Rendell is 75, fit and upright, incredibly young-looking for her age, with a humor dry as a French chablis. Her hair is dyed ashy blonde; her eyes are unusually blue.
She says: I do empathize with people who are driven by dreadful impulses. I think to be driven to want to kill must be such a terrible burden. I try, and I think I succeed, in making my readers feel pity for my psychopaths, because I do.
When she was asked nine years ago if she was writing from experience about psychopaths, a long pause ensued. I could hardly have reached my age and not suffered terrible unhappiness, distress and breakdown,' Rendell replied. We all go through it, unless we are extremely dull or insensitive. I didn't have the sort of breakdown that caused one to be hospitalized, but perhaps today it would.
We are in the downstairs living-room. The drawing-room window overlooks shark-like black houseboats on the canal; but the living-room backs on to the garden, where Rendell's ginger tom, Archie, is forced to endure a pitched battle with the tigerish bengal tom from next door. Black bookcases frame hundreds of volumes. The open-plan kitchen is cream, the coffee-table covered in books - volume three of Proust's In Search of Lost Time (the new translation), Philip Roth, Suetonius.

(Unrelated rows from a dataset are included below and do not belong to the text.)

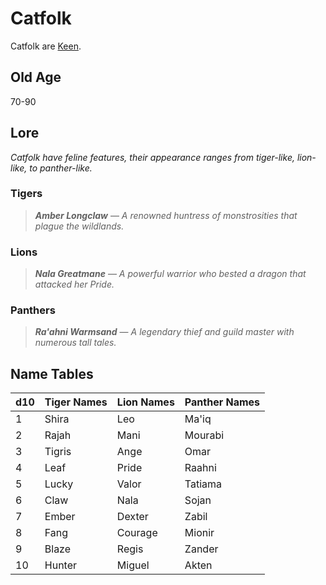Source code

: # Catfolk

Catfolk are [Keen](../Mechanical/Keen.md).

## Old Age

70-90

## Lore

*Catfolk have feline features, their appearance ranges from tiger-like, lion-like, to panther-like.*

### Tigers

> ***Amber Longclaw*** — *A renowned huntress of monstrosities that plague the wildlands.*

### Lions

> ***Nala Greatmane*** — *A powerful warrior who bested a dragon that attacked her Pride.*

### Panthers

> ***Ra'ahni Warmsand*** — *A legendary thief and guild master with numerous tall tales.*

## Name Tables

| d10 | Tiger Names | Lion Names | Panther Names |
| --- | ----------- | ---------- | ------------- |
| 1   | Shira       | Leo        | Ma'iq         |
| 2   | Rajah       | Mani       | Mourabi       |
| 3   | Tigris      | Ange       | Omar          |
| 4   | Leaf        | Pride      | Raahni        |
| 5   | Lucky       | Valor      | Tatiama       |
| 6   | Claw        | Nala       | Sojan         |
| 7   | Ember       | Dexter     | Zabil         |
| 8   | Fang        | Courage    | Mionir        |
| 9   | Blaze       | Regis      | Zander        |
| 10  | Hunter      | Miguel     | Akten         |
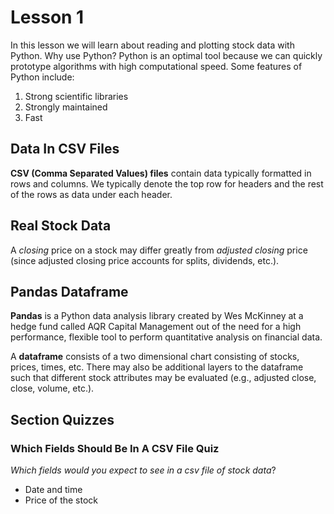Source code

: # Lesson 1

In this lesson we will learn about reading and plotting stock data with Python. Why use Python? Python is an optimal tool because we can quickly prototype algorithms with high computational speed. Some features of Python include:

1. Strong scientific libraries
2. Strongly maintained
3. Fast

## Data In CSV Files

**CSV (Comma Separated Values) files** contain data typically formatted in rows and columns. We typically denote the top row for headers and the rest of the rows as data under each header.

## Real Stock Data

A _closing_ price on a stock may differ greatly from _adjusted closing_ price (since adjusted closing price accounts for splits, dividends, etc.).

## Pandas Dataframe

**Pandas** is a Python data analysis library created by Wes McKinney at a hedge fund called AQR Capital Management out of the need for a high performance, flexible tool to perform quantitative analysis on financial data.

A **dataframe** consists of a two dimensional chart consisting of stocks, prices, times, etc. There may also be additional layers to the dataframe such that different stock attributes may be evaluated (e.g., adjusted close, close, volume, etc.).

## Section Quizzes

### Which Fields Should Be In A CSV File Quiz

_Which fields would you expect to see in a csv file of stock data_?

- Date and time
- Price of the stock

Rendell's phobias seems to be the legacy of her Swedish mother, Ebba, who fell ill with multiple sclerosis that went undiagnosed for years. She and Rendell's father, Arthur Grasemann (they were both school teachers based in east London), had a terrible marriage, continually shrieking at each other, giving each other the silent treatment and threatening to leave. A sensitive only child, Rendell seems to have found the atmosphere terrifying. In self-defense she created an inner voice that described what was going on as if it was a story, and so her writing began. But the fear remained, streaming out in her terror of being late, her need to keep busy, and her obsession with routine. She often says that she doesn't think any families are ever happy and that the world is an amoral place.

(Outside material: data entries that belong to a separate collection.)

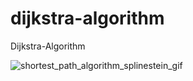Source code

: # dijkstra-algorithm
Dijkstra-Algorithm

![shortest_path_algorithm_splinestein_gif](https://github.com/splinestein/dijkstra-algorithm/assets/60883871/91256683-a727-451d-8adc-cfaab104d1f5)
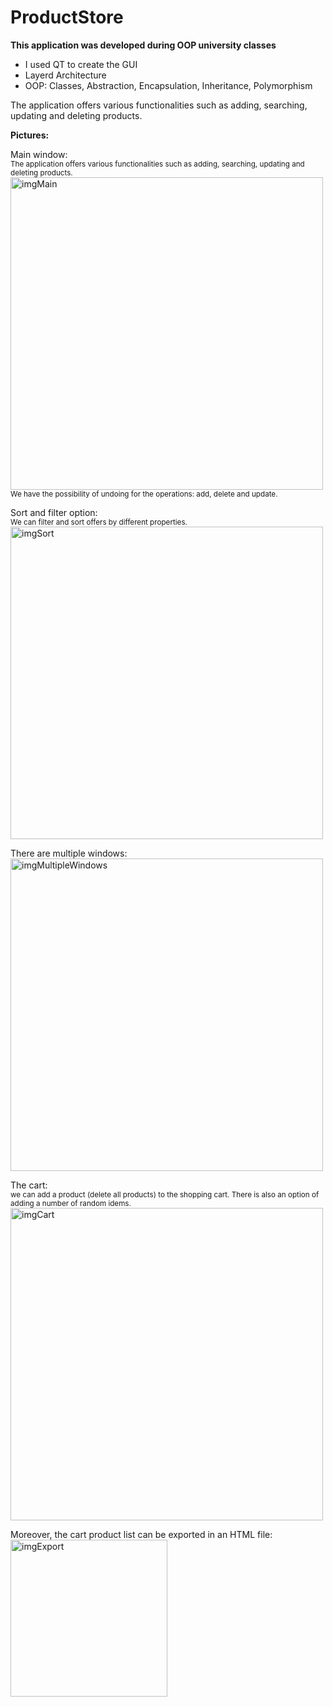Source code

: # ProductStore

**This application was developed during OOP university classes**

- I used QT to create the GUI
- Layerd Architecture
- OOP:  Classes, Abstraction, Encapsulation, Inheritance, Polymorphism

The application offers various functionalities such as adding, searching, updating and deleting products.  

**Pictures:**

Main window:  
<sub> The application offers various functionalities such as adding, searching, updating and deleting products.</sub>  
<img width="500" alt="imgMain" src="https://github.com/andrea-muresan/ProductStore/assets/64708812/5664468c-17a6-41f7-ae6c-48b6b1be2f92">  
<sub>We have the possibility of undoing for the operations: add, delete and update.</sub>  


Sort and filter option:  
<sub> We can filter and sort offers by different properties. </sub>  
<img width="500" alt="imgSort" src="https://github.com/andrea-muresan/ProductStore/assets/64708812/4e7dfffa-066e-470d-b8a9-4bca003e146b">  


There are multiple windows:  
<img width="500" alt="imgMultipleWindows" src="https://github.com/andrea-muresan/ProductStore/assets/64708812/faa0ecce-4707-4de7-8dec-bb1761951b27">  


The cart:  
<sub> we can add a product (delete all products) to the shopping cart. There is also an option of adding a number of random idems. </sub>  
<img width="500" alt="imgCart" src="https://github.com/andrea-muresan/ProductStore/assets/64708812/3c9c1abf-4c17-4714-a2a2-644ad8447fa3">  


Moreover, the cart product list can be exported in an HTML file:  
<img width="251" alt="imgExport" src="https://github.com/andrea-muresan/ProductStore/assets/64708812/8ea91f95-14a0-449d-a247-acacbd715e3a">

Ruth Rendell published her first novel, FROM DOON WITH DEATH, when she was 34. She had started writing after getting married at 20 and having a baby. She had been fired from her first job on the South Woodford local newspaper for writing up the tennis club's annual jamboree without mentioning that the chairman dropped dead while making his speech. The man she married was Don Rendell, her boss on the paper. They stayed together until he died of prostate cancer six years ago, bar a tumultuous period in her mid-forties where she left him, plunged into an affair and then went back and remarried him.
She gets up at 6am, lets the cats out, works out on her exercise machines, and writes from 8.30am to noon. Plots never dry up.
Something happens. I read something or somebody tells me something and the idea is started. I got the idea for THE MINOTAUR, for instance, from, thinking, "How would it be for a family who had one member with an illness they completely misdiagnosed and they blamed this person, and eventually it was discovered what it was? And then what happens, in what is fashionably called the dysfunctional family?
On October 5, 2005, Dinita Smith wrote in the NEW YORK TIMES: In 1997 Rendell became Baroness Rendell of Babergh. She writes in the mornings, then attends the House of Lords when it is in session. She shows her work to only one person before sending it to her publisher, she said, a fellow Peer whom she will not name. Her average is three books every two years.